How To Navigate Your Code:

I’ve always wished I could document my own code with Haddock even when it isn’t exported.  Today I was exploring the Haddock code-base (which contains a fair number of Haddock-comments) and wanted an easier way to read it.

First I tried `cabal haddock –hyperlink-source`.  It only documented Distribution.Haddock because that’s the only exported module of the library!  `cabal haddock -v` told me that it was passing `–hide=all the other-modules` to haddock, which I couldn’t reverse with `cabal –haddock-option`.  The only way to “fix” that was to hack haddock.cabal so that all modules appear under an `exported-modules:` clause (which is only allowed under `library`, not `executable`, so I had to spuriously merge the executable section into the library section).  Yay!  Then I had to remove Haddock.Types’s {-# OPTIONS_HADDOCK hide #-} which was causing a bit of trouble.

Adding –haddock-option=–ignore-all-exports includes non-exported functions in the documentation, which can be helpful or unhelpful.  I wish it had a mode to include the un-exported stuff *after* all the exported stuff, with a clear separation.  As a side note, –ignore-all-exports also “breaks” docs of Distribution.Haddock and any module that re-exports things from other modules, currently…

HsColour is pretty cool too, but it would be even cooler if it hyperlinked all the identifiers in the source, like Haddock does… hmm.

EDIT: I forgot to attach my actual silly patch to Haddock.  Can’t find out how to get WordPress to let me upload it either. oh well, here it is: gee, I can’t even get it to turn into a link, here on Linux?: http://isaac.cedarswampstudios.org/2009/isaacs-silly-haddock-self-doc.dpatch

5 Responses to “How To Navigate Your Code:”

  1. haddock2009 Says:

    P.S.
    1. how do I quote literal text in WordPress (so it doesn’t turn dash-dash into long dash, for example)?
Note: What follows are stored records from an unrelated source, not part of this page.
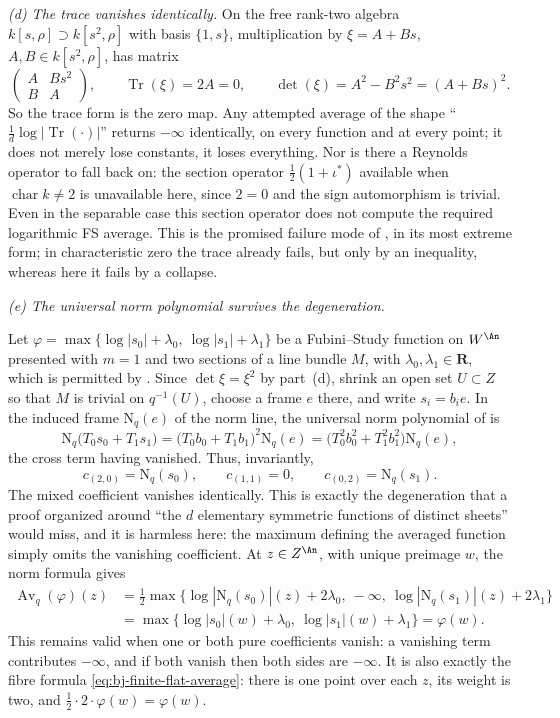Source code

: \begin{example}
\emph{(d) The trace vanishes identically.}
On the free rank-two algebra $k[s,\rho]\supset k[s^2,\rho]$ with basis
$\{1,s\}$, multiplication by $\xi=A+Bs$, $A,B\in k[s^2,\rho]$, has
matrix
\[
 \begin{pmatrix}A & Bs^2\\ B& A\end{pmatrix},
 \qquad
 \operatorname{Tr}(\xi)=2A=0,
 \qquad
 \det(\xi)=A^2-B^2s^2=(A+Bs)^2 .
\]
So the trace form is the zero map.  Any attempted average of the shape
``$\frac1d\log|\operatorname{Tr}(\cdot)|$'' returns $-\infty$
identically, on every function and at every point; it does not merely lose
constants, it loses everything.  Nor is there a Reynolds operator to fall
back on: the section operator $\frac12(1+\iota^*)$ available when
$\operatorname{char}k\ne2$ is unavailable here, since $2=0$ and
the sign automorphism is trivial.  Even in the separable case this
section operator does not compute the required logarithmic FS average.  This is the promised failure mode of
, in its most extreme form; in
characteristic zero the trace already fails, but only by an inequality,
whereas here it fails by a collapse.

\emph{(e) The universal norm polynomial survives the degeneration.}\par\noindent
Let $\varphi=\max\{\log|s_0|+\lambda_0,\ \log|s_1|+\lambda_1\}$ be a
Fubini--Study function on $W^{\An}$ presented with $m=1$ and two sections
of a line bundle $M$, with $\lambda_0,\lambda_1\in\mathbf R$, which is
permitted by .  Since $\det\xi=\xi^2$ by
part~(d), shrink an open set $U\subset Z$ so that $M$ is trivial on
$q^{-1}(U)$, choose a frame $e$ there, and write $s_i=b_i e$.  In the
induced frame $\mathrm N_q(e)$ of
the norm line, the universal norm polynomial of
 is
\[
 \mathrm N_q\bigl(T_0s_0+T_1s_1\bigr)
 =\bigl(T_0b_0+T_1b_1\bigr)^2\mathrm N_q(e)
 =\bigl(T_0^2b_0^2+T_1^2b_1^2\bigr)\mathrm N_q(e),
\]
the cross term having vanished.  Thus, invariantly,
\[
 c_{(2,0)}=\mathrm N_q(s_0),\qquad c_{(1,1)}=0,\qquad
 c_{(0,2)}=\mathrm N_q(s_1).
\]
The mixed coefficient vanishes identically.  This is exactly the
degeneration that a proof organized around ``the $d$ elementary symmetric
functions of distinct sheets'' would miss, and it is harmless here: the
maximum defining the averaged function simply omits the vanishing
coefficient.  At $z\in Z^{\An}$, with unique preimage $w$, the norm formula
gives
\[
 \begin{aligned}
 \operatorname{Av}_q(\varphi)(z)
 &=\tfrac12\max\bigl\{
   \log|\mathrm N_q(s_0)|(z)+2\lambda_0,\ -\infty,\
   \log|\mathrm N_q(s_1)|(z)+2\lambda_1\bigr\}
 \\
 &=\max\bigl\{\log|s_0|(w)+\lambda_0,\
               \log|s_1|(w)+\lambda_1\bigr\}
 =\varphi(w).
 \end{aligned}
\]
This remains valid when one or both pure coefficients vanish: a vanishing
term contributes $-\infty$, and if both vanish then both sides are
$-\infty$.  It is also exactly the fibre formula
\eqref{eq:bj-finite-flat-average}: there is one point over each $z$, its
weight is two, and
$\frac12\cdot2\cdot\varphi(w)=\varphi(w)$.


\end{example}
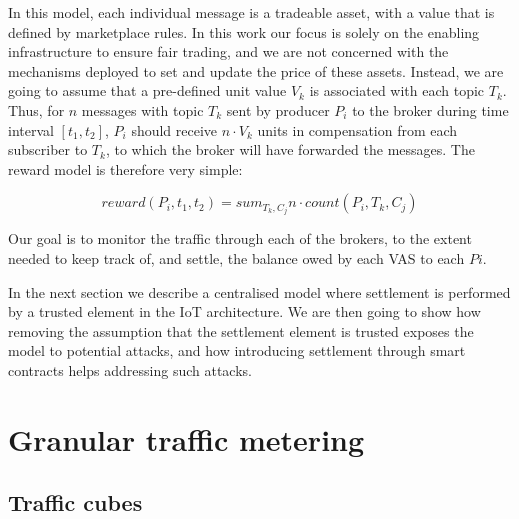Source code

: \documentclass[conference]{IEEEtran}
\begin{document}
In this model, each individual message is a tradeable asset, with a value that is defined by marketplace rules. In this work our focus is solely on the enabling infrastructure to ensure fair trading, and we are not concerned with the mechanisms deployed to set and update the price of these assets. Instead, we are going to assume that a pre-defined unit value $ V_k $ is associated with each topic $ T_k $. Thus, for $ n $ messages with topic $ T_k $ sent by producer $ P_i $ to the broker during time interval $ [t_1, t_2] $, $ P_i $ should receive $ n \cdot V_k $ units in compensation from each subscriber to $ T_k $, to which the broker will have forwarded the messages. 
The reward model is therefore very simple:

\begin{equation}
 \mathit{reward}(P_i, t_1, t_2) = sum_{T_k, C_j} n \cdot \mathit{count}(P_i, T_k, C_j)   
\label{eq:reward}
 \end{equation}
 

Our goal is to monitor the traffic through each of the brokers, to the extent needed to keep track of, and settle, the balance owed by each VAS to each $ Pi $.

In the next section we describe a centralised model where settlement is performed by a trusted element in the IoT architecture.
We are then going to show how removing the assumption that the settlement element is trusted exposes the model to potential attacks, and how introducing settlement through smart contracts helps addressing such attacks.

\section{Granular traffic metering}

\subsection{Traffic cubes}
\end{document}
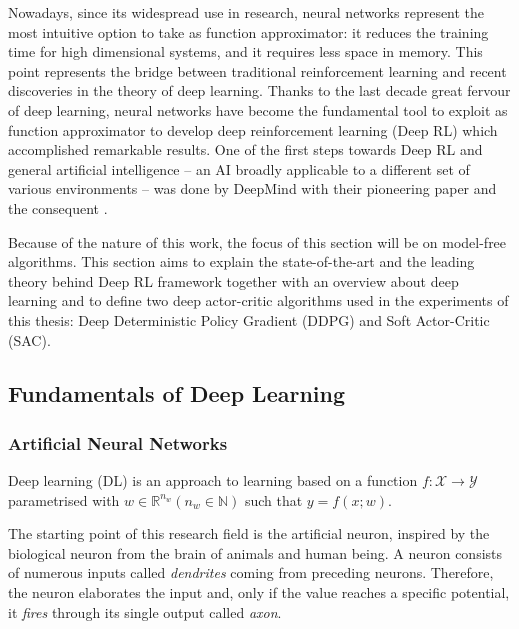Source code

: Nowadays, since its widespread use in research, neural networks represent the most intuitive option to take as function approximator: it reduces the training time for high dimensional systems, and it requires less space in memory.
This point represents the bridge between traditional reinforcement learning and recent discoveries in the theory of deep learning.
Thanks to the last decade great fervour of deep learning, neural networks have become the fundamental tool to exploit as function approximator to develop deep reinforcement learning (Deep RL) which accomplished remarkable results. One of the first steps towards Deep RL and general artificial intelligence -- an AI broadly applicable to a different set of various environments -- was done by DeepMind with their pioneering paper \cite{mnih2013playing} and the consequent \cite{mnih2015human}.

Because of the nature of this work, the focus of this section will be on model-free algorithms.
This section aims to explain the state-of-the-art and the leading theory behind Deep RL framework together with an overview about deep learning and to define two deep actor-critic algorithms used in the experiments of this thesis: Deep Deterministic Policy Gradient (DDPG) and Soft Actor-Critic (SAC).

\subsection{Fundamentals of Deep Learning}

\subsubsection{Artificial Neural Networks}
Deep learning (DL) is an approach to learning based on a function $f: \mathcal{X} \rightarrow \mathcal{Y}$ parametrised with $w \in \mathbb{R}^{n_w} (n_w \in \mathbb{N})$ such that $y = f(x;w)$.

The starting point of this research field is the artificial neuron, inspired by the biological neuron from the brain of animals and human being. A neuron consists of numerous inputs called \textit{dendrites} coming from preceding neurons. Therefore, the neuron elaborates the input and, only if the value reaches a specific potential, it \textit{fires} through its single output called \textit{axon}.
    2. Of course ignore-exports is quite faithful to what it claims to do (matching the Haskell98 effect of omitting the export list), but I was pleasantly surprised to find a feature that did even something vaguely like what I wanted

    3. This is increasing my code-reading/comprehension speed tenfold, I wish I’d thought of it earlier

  2. Andrea Vezzosi Says:

    have you seen the –internal and –executables options? with them you shouldn’t need to mangle the .cabal file

  3. haddock2009 Says:

    Andrea: Interesting! –internal has the same problems as ignore-exports (of course, because it uses that feature). –executables *only* documents the executable and I don’t see how to make it document the library too? (there’s both an executable and a library in haddock.cabal). I’m using:

    > cabal –version

    cabal-install version 0.6.2

    using version 1.6.0.3 of the Cabal library

  4. Andrea Vezzosi Says:

    It creates separate documentations for the library and the executables, e.g one at dist/doc/html/haddock/index.html and the other at dist/doc/html/haddock/haddock/index.html.
    Maybe that’s not the best outcome and we should create an aggregate index?

  5. Magnus Says:

    I believe you can use some HTML tags in the text, so, maybe <verbatim> would work for your double-dashes?

    Otherwise I can recommend the markup plugin.